Repeat the records exactly as given. Do not include the pictures.

(Saved entries)
##########

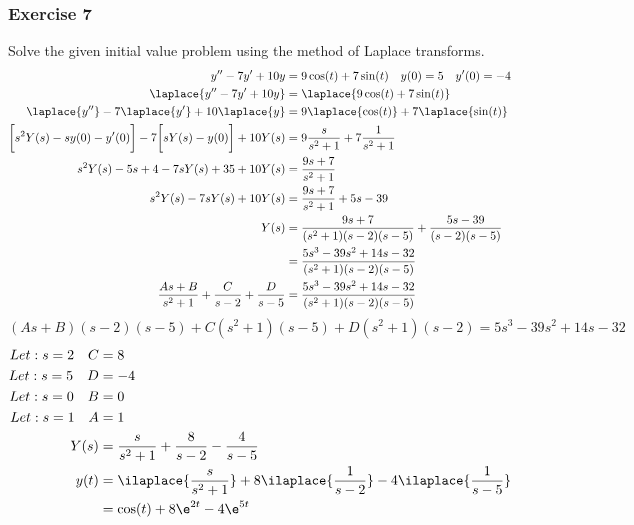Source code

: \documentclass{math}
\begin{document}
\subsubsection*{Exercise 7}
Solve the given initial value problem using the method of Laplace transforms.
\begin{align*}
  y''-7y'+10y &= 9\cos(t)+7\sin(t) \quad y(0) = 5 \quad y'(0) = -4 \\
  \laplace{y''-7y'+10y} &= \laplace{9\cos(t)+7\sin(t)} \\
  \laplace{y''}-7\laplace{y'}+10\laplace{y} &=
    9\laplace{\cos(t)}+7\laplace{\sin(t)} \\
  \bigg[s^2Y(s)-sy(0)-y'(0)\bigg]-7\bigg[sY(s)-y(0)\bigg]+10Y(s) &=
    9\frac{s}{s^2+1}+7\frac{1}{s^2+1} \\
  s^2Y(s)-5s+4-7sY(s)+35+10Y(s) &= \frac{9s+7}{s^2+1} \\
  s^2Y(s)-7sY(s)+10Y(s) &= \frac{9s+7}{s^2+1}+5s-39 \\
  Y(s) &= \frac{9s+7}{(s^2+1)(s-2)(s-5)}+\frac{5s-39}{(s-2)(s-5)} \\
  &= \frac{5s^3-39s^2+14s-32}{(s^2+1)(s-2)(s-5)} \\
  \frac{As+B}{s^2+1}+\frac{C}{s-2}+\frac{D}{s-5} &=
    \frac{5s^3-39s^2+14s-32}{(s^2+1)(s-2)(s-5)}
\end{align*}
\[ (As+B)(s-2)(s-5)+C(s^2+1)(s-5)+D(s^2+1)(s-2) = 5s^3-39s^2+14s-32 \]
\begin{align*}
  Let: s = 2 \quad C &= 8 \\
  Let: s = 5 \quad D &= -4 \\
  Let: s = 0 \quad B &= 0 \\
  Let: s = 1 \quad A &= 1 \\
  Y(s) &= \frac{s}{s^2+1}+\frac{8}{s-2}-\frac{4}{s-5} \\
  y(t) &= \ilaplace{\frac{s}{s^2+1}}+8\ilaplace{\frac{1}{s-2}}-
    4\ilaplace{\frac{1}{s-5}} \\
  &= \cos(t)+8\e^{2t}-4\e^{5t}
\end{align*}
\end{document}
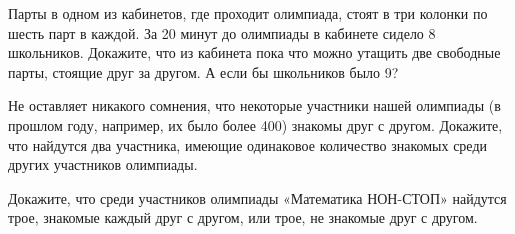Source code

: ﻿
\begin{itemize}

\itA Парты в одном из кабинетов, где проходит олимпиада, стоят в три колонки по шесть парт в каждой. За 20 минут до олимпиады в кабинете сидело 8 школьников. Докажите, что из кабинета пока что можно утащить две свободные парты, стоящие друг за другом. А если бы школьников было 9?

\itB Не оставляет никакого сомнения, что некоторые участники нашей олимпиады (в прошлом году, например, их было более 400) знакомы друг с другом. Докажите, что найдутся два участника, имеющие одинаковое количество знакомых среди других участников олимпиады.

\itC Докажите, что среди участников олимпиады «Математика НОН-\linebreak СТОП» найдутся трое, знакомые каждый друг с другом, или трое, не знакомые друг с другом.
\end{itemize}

##########

ANSWER AREA
Source code

: \documentclass{math}
\begin{document}
\subsubsection*{Exercise 7}
Solve the given initial value problem using the method of Laplace transforms.
\begin{align*}
  y''-7y'+10y &= 9\cos(t)+7\sin(t) \quad y(0) = 5 \quad y'(0) = -4 \\
  \laplace{y''-7y'+10y} &= \laplace{9\cos(t)+7\sin(t)} \\
  \laplace{y''}-7\laplace{y'}+10\laplace{y} &=
    9\laplace{\cos(t)}+7\laplace{\sin(t)} \\
  \bigg[s^2Y(s)-sy(0)-y'(0)\bigg]-7\bigg[sY(s)-y(0)\bigg]+10Y(s) &=
    9\frac{s}{s^2+1}+7\frac{1}{s^2+1} \\
  s^2Y(s)-5s+4-7sY(s)+35+10Y(s) &= \frac{9s+7}{s^2+1} \\
  s^2Y(s)-7sY(s)+10Y(s) &= \frac{9s+7}{s^2+1}+5s-39 \\
  Y(s) &= \frac{9s+7}{(s^2+1)(s-2)(s-5)}+\frac{5s-39}{(s-2)(s-5)} \\
  &= \frac{5s^3-39s^2+14s-32}{(s^2+1)(s-2)(s-5)} \\
  \frac{As+B}{s^2+1}+\frac{C}{s-2}+\frac{D}{s-5} &=
    \frac{5s^3-39s^2+14s-32}{(s^2+1)(s-2)(s-5)}
\end{align*}
\[ (As+B)(s-2)(s-5)+C(s^2+1)(s-5)+D(s^2+1)(s-2) = 5s^3-39s^2+14s-32 \]
\begin{align*}
  Let: s = 2 \quad C &= 8 \\
  Let: s = 5 \quad D &= -4 \\
  Let: s = 0 \quad B &= 0 \\
  Let: s = 1 \quad A &= 1 \\
  Y(s) &= \frac{s}{s^2+1}+\frac{8}{s-2}-\frac{4}{s-5} \\
  y(t) &= \ilaplace{\frac{s}{s^2+1}}+8\ilaplace{\frac{1}{s-2}}-
    4\ilaplace{\frac{1}{s-5}} \\
  &= \cos(t)+8\e^{2t}-4\e^{5t}
\end{align*}
\end{document}
Source code

: ﻿
\begin{itemize}

\itA Парты в одном из кабинетов, где проходит олимпиада, стоят в три колонки по шесть парт в каждой. За 20 минут до олимпиады в кабинете сидело 8 школьников. Докажите, что из кабинета пока что можно утащить две свободные парты, стоящие друг за другом. А если бы школьников было 9?

\itB Не оставляет никакого сомнения, что некоторые участники нашей олимпиады (в прошлом году, например, их было более 400) знакомы друг с другом. Докажите, что найдутся два участника, имеющие одинаковое количество знакомых среди других участников олимпиады.

\itC Докажите, что среди участников олимпиады «Математика НОН-\linebreak СТОП» найдутся трое, знакомые каждый друг с другом, или трое, не знакомые друг с другом.
\end{itemize}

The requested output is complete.